Friday, March 30, 2012

Fables of the Reconstruction: Johnny Horton

At the old Twist and Shout on Pearl Street, they used to keep the boxed sets behind the counter and off to the left, and it was stuffed with Bear Family collections – Johnny Cash, Jerry Lee Lewis, Burl Ives, Louis Jordan, great old artists like that, all in twelve-by-twelve boxes with big, beautiful photos on the front. Inside each were multiple CDs and thick, full-color, glossy books about the artists with lots of photos and extensive, well-researched liner notes. The Johnny Horton one is what drew my attention to them. I had a friend I used to go garage sale-ing with at the time who’d play a Horton greatest hits tape in his car as we’d drive from sale to sale and I really dug his rockin’ hillbilly sound, so I set my sights on those box sets. Problem was, I was just out of college and poor and those Bear Family collections were expensive. The pricing formula was $20 per CD, and $20 for the book. And this was the mid-90s. I was lucky if I could get a temp job paying six bucks an hour. But I bit the bullet and bought it, for $120, and Horton quickly became a high-ranking lord in my pop pantheon.
            A big part of it was Horton’s story. He got his start playing on the Louisiana Hayride when Hank Williams was the star of the show. When Williams introduced Horton to his wife, Billie Jean, Williams told the young singer that he would one day marry her, too. A few months later, on New Year’s Day in 1953, Horton was in Milano, Texas, when he heard that Williams had died of a heart attack after a show at the Skyline Club in Austin. Within a year, Horton married Williams’s ex, and was on his way to becoming a rockabilly star. As his career ascended he would go on spirit journeys through the past and future, sometimes with Johnny Cash, and he was visited often by spirits who told him he would die at the hands of a drunkard. These premonitions grew stronger and stronger until he was filled with fear as he took the stage at the Skyline Club on November 5, 1960, because he was sure he’d be murdered that night. He made it through the show though, and as he was about to leave to drive through the night to Shreveport, Louisiana, he stood in the same spot and kissed Billie Jean on the same cheek where Hank had kissed her on the last night of his life. Horton thought he was home free, but he misunderstood the spirits: a drunk driver slammed into his car head-on as he was crossing a bridge in Milano, same place where he learned of Williams’s death.

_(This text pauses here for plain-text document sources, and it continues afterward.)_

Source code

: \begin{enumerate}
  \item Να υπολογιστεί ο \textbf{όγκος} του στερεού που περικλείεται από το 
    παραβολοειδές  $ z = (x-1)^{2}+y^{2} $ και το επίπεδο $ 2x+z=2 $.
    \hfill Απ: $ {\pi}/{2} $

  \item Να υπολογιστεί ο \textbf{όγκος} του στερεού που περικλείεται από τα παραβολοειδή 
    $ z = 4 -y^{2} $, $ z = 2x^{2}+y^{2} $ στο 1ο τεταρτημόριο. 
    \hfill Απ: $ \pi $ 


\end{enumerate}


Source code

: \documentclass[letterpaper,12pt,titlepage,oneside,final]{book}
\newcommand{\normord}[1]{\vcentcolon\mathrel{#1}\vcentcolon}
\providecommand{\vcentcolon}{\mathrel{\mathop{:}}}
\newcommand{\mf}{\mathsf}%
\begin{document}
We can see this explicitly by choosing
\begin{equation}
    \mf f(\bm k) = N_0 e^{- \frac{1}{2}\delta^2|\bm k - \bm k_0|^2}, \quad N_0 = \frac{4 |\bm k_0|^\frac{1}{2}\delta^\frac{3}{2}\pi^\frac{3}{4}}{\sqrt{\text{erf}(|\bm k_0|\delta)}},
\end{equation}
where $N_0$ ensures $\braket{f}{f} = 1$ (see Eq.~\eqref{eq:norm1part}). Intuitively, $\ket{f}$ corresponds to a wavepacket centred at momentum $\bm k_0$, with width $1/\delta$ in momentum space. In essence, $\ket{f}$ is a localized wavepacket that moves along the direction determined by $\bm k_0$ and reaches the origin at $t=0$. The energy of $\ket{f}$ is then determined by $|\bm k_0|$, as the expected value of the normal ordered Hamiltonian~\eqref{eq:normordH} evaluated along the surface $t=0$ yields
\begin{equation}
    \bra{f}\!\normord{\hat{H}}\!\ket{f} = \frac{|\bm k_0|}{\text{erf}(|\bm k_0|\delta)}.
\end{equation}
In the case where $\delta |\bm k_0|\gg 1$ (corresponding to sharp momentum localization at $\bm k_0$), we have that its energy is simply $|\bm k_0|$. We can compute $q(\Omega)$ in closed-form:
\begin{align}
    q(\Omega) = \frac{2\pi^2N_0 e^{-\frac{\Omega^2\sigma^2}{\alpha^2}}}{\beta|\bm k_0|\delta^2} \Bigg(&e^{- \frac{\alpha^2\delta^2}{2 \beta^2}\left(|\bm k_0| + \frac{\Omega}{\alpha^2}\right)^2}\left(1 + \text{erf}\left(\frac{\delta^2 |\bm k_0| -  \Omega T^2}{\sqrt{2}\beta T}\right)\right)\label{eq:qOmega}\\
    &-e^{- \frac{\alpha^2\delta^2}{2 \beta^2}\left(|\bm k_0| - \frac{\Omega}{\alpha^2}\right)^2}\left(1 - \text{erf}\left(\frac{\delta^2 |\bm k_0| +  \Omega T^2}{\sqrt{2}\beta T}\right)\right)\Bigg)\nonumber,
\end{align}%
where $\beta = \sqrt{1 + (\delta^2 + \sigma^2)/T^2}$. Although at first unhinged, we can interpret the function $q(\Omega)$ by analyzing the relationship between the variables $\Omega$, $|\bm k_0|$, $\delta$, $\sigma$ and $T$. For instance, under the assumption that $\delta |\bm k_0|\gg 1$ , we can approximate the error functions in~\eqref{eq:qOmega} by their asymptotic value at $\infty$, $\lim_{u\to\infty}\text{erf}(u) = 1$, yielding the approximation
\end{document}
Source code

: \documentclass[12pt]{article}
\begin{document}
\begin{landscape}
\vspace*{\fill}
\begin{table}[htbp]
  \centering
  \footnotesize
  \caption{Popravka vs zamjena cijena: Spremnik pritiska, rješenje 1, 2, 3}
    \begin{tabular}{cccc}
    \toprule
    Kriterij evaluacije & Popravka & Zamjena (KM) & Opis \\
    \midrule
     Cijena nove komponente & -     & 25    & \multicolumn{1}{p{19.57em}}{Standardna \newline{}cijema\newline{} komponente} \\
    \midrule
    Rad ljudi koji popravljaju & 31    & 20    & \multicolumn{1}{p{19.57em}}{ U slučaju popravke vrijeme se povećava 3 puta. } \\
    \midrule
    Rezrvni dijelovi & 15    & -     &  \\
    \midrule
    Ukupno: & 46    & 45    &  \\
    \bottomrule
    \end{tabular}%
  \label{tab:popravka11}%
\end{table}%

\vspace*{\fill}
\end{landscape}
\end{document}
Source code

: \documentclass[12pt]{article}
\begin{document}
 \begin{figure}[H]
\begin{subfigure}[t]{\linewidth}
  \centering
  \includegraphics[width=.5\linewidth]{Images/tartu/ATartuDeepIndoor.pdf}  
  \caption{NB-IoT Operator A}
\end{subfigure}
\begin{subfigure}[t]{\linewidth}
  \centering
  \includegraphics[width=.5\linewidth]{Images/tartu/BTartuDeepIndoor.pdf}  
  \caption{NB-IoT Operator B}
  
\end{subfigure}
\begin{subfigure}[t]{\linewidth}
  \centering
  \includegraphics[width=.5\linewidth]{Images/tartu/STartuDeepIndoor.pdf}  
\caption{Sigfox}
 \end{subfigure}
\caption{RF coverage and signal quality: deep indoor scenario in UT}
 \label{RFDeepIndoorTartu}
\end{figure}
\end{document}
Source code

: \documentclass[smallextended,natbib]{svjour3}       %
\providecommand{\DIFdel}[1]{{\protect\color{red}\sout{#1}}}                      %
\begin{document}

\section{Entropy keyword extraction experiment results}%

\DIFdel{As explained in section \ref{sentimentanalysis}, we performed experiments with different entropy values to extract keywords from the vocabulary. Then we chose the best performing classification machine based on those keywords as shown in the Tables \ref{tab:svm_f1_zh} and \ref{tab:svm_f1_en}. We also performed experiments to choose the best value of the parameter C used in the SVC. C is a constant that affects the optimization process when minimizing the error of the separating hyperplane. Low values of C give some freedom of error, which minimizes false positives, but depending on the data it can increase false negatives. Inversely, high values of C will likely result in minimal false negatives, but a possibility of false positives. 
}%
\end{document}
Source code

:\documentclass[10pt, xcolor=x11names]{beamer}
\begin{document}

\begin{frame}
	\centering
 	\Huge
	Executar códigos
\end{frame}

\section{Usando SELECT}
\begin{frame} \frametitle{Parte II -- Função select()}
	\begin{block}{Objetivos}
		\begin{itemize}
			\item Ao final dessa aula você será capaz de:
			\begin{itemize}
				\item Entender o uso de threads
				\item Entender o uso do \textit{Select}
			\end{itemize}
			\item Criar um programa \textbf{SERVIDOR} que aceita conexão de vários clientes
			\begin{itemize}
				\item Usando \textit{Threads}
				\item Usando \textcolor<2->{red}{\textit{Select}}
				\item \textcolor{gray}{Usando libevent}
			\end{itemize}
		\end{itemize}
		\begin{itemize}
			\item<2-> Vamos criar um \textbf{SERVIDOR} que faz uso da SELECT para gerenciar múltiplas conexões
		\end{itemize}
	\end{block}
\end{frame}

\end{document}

            I listened to the four discs in that set a lot, each of them crammed to the full 70 minutes with what were to my ears a perfect blend of rock and roll cool and hillbilly camp. Horton’s guitarist Grady Martin was a master of twang, and the booklet had a sweet, full-page picture of him wearing a plaid jacket and holding an old double-neck guitar. Despite the dozens and dozens of songs on the collection my favorites were his big hits: “Honky Tonk Man,” “One Woman Man,” “Hole in My Pirough,” “The Battle of New Orleans,” “North to Alaska” and “Old Slew Foot.” I used to love to play this last one for my country-hating friends because it was so old-school redneck with its cooking banjo and blazing harmonica. And even when Horton was rocking out, he had a way of adding a little yodel to the end of his verses that was too corny to not be cool, especially when I was driving around Boulder with the windows down and the stereo blasting. It was like, Take that, you new-age yuppie clones!
            That box set was one of the last pieces to fall in the death of my collection in the age of the MP3. I was low on cash and I sold it on eBay for $50. When I got my turntable and started buying records again, two of my earliest purchase were a couple of greatest hits collections that are still easy to get on CD, and they’re probably enough for me, at least for the time being. Still, I regret the loss. The booklet that came with the Bear Family set remains one of the best I’ve ever seen, and it had songs you can’t find anywhere, most notably a hissy demo recording of a spooky gunslinger ballad called “Streets of Dodge.” I used to hit repeat on that one over and over again. I regret, too, that I never bought some of those other Bear Family sets that I wanted so badly, especially the Louis Jordan one, a nine-disc set that would’ve set me back over $200 at the time. But that was the better part of a week’s paycheck for me back then.